While everyone in Spain is tensely waiting for the outcome of today’s election, it is clear that regardless of the outcome, Spanish citizens have eventually learned what the most important element of democracy is.
Being Swiss and at that time politically limited from my ‘Alpentrauma’ (i.e. a limited view on the world), what most impressed me when I moved to Spain back in 2003 was the very limited number of political parties. Apart from Catalonia other provinces seemed to only know the parties PP (Partido Popular) and PSOE (Partido Socialista Obrero Español). Accordingly, the political interest of citizens was very much limited and people voted either ‘right’ or ‘left’. Some of my friends preferred to say that there were no right-ish parties in Spain and PP was only a bit ‘less left’ than PSOE.
Although it has been shown that a two-party landscape can be a logical outcome of a democratic system and while some praise bipartisan states for their stability, I always had my difficulties to accept that view. There are many reasons for my position. One of the least political is maybe the observation that humans are lazy. In politics this leads to a situation in which politicians start to sit back and relax once they have achieved the peak of their careers, usually expressed in claiming government of that country. Once in power, they feel absolute and forget that they are only appointed by the peoples to lead their country, not to impose their view on them. I wonder what can be democratic about a government that–as Mariano Rajoy did in 2013–tells its citizens that it won’t step down even after found guilty in a huge corruption case? What difference is there between such government and a monarch?
Even less democratic than an absolute prime minister is the fact that people don’t have a choice for a political alternative when exercising their rights to vote. When before the last elections in 2011 my Spanish friends told me that they would vote again for PSOE “since it was the lesser of two evils” while others decided to “vote for PP in order for PSOE to pay the bill for a very bad economic situation in which Spain was at that time” despite of feeling politically pro-PSOE, I felt confirmed in my belief that two-party states are only slightly better compared to one-party states but had absolutely nothing in common with democracy. In both systems citizens lack the option of choice, a lack that is anti-democratic in itself, not to mention its absurdity. Just imagine how you would feel about a country that had one party for women and one party for men. Or another that had a party for meat-lover and one for vegetarian, while everyone else had to choose between the two of them. Is it possible to represent the peoples of any country in only two parties?

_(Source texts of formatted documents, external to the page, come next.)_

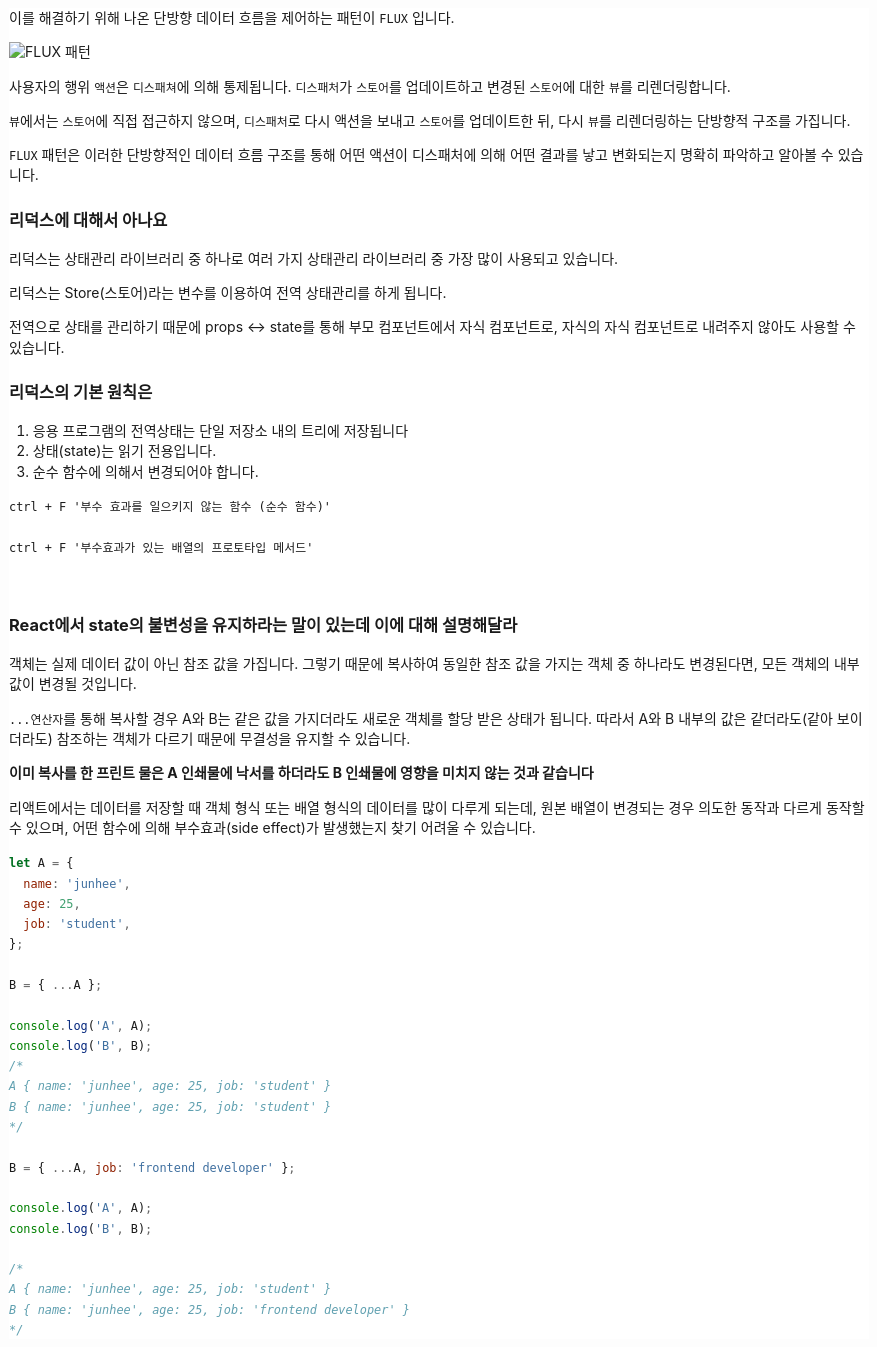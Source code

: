 이를 해결하기 위해 나온 단방향 데이터 흐름을 제어하는 패턴이 `FLUX` 입니다.

<img width="500" src="./images/flux1.PNG" alt="FLUX 패턴"/>

사용자의 행위 `액션`은 `디스패쳐`에 의해 통제됩니다. `디스패처`가 `스토어`를 업데이트하고 변경된 `스토어`에 대한 `뷰`를 리렌더링합니다.

`뷰`에서는 `스토어`에 직접 접근하지 않으며, `디스패처`로 다시 액션을 보내고 `스토어`를 업데이트한 뒤, 다시 `뷰`를 리렌더링하는 단방향적 구조를 가집니다.

`FLUX` 패턴은 이러한 단방향적인 데이터 흐름 구조를 통해 어떤 액션이 디스패처에 의해 어떤 결과를 낳고 변화되는지 명확히 파악하고 알아볼 수 있습니다.

### 리덕스에 대해서 아나요

리덕스는 상태관리 라이브러리 중 하나로 여러 가지 상태관리 라이브러리 중 가장 많이 사용되고 있습니다.

리덕스는 Store(스토어)라는 변수를 이용하여 전역 상태관리를 하게 됩니다.

전역으로 상태를 관리하기 때문에 props <-> state를 통해 부모 컴포넌트에서 자식 컴포넌트로, 자식의 자식 컴포넌트로 내려주지 않아도 사용할 수 있습니다.

### 리덕스의 기본 원칙은

1. 응용 프로그램의 전역상태는 단일 저장소 내의 트리에 저장됩니다
2. 상태(state)는 읽기 전용입니다.
3. 순수 함수에 의해서 변경되어야 합니다.

```
ctrl + F '부수 효과를 일으키지 않는 함수 (순수 함수)'

ctrl + F '부수효과가 있는 배열의 프로토타입 메서드'
```

<br/>

### React에서 state의 불변성을 유지하라는 말이 있는데 이에 대해 설명해달라

객체는 실제 데이터 값이 아닌 참조 값을 가집니다. 그렇기 때문에 복사하여 동일한 참조 값을 가지는 객체 중 하나라도 변경된다면, 모든 객체의 내부 값이 변경될 것입니다.

`...연산자`를 통해 복사할 경우 A와 B는 같은 값을 가지더라도 새로운 객체를 할당 받은 상태가 됩니다. 따라서 A와 B 내부의 값은 같더라도(같아 보이더라도) 참조하는 객체가 다르기 때문에 무결성을 유지할 수 있습니다.

**이미 복사를 한 프린트 물은 A 인쇄물에 낙서를 하더라도 B 인쇄물에 영향을 미치지 않는 것과 같습니다**

리액트에서는 데이터를 저장할 때 객체 형식 또는 배열 형식의 데이터를 많이 다루게 되는데, 원본 배열이 변경되는 경우 의도한 동작과 다르게 동작할 수 있으며, 어떤 함수에 의해 부수효과(side effect)가 발생했는지 찾기 어려울 수 있습니다.

```js
let A = {
  name: 'junhee',
  age: 25,
  job: 'student',
};

B = { ...A };

console.log('A', A);
console.log('B', B);
/*
A { name: 'junhee', age: 25, job: 'student' }
B { name: 'junhee', age: 25, job: 'student' }
*/

B = { ...A, job: 'frontend developer' };

console.log('A', A);
console.log('B', B);

/*
A { name: 'junhee', age: 25, job: 'student' }
B { name: 'junhee', age: 25, job: 'frontend developer' }
*/
```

What makes a country democratic is neither the fact that it is listed as democracy in Wikipedia nor the observation that citizens have the right to vote. Democracy is a process and it can only exist where existing institutions allow or–even better–facilitate this process. In a country with only two parties this is most unlikely, because similar to one-party states, there is always one party dictating the course of inaction. Of course it can be questioned whether newcomers such as Cuidadanos or Podemos will do a better job than the established ones. However, in contrast to Rajoy I believe that what matters is having new ideas and also the necessity to discuss, negotiate and make compromises. A government that imposes itself on its citizens in the way PP did under Rajoy is not any more democratic than Italy under Berlusconi or Russia under Putin. However, Spanish citizens deserve better than that, as we all do!
The most important lesson of today’s election is that today, the Spanish people will put an end to 40 years of heteronomy disguised under a pseudo-democratic veil. Citizens have decided to taking ownership of democracy and the process that determines it. I hope that others will follow.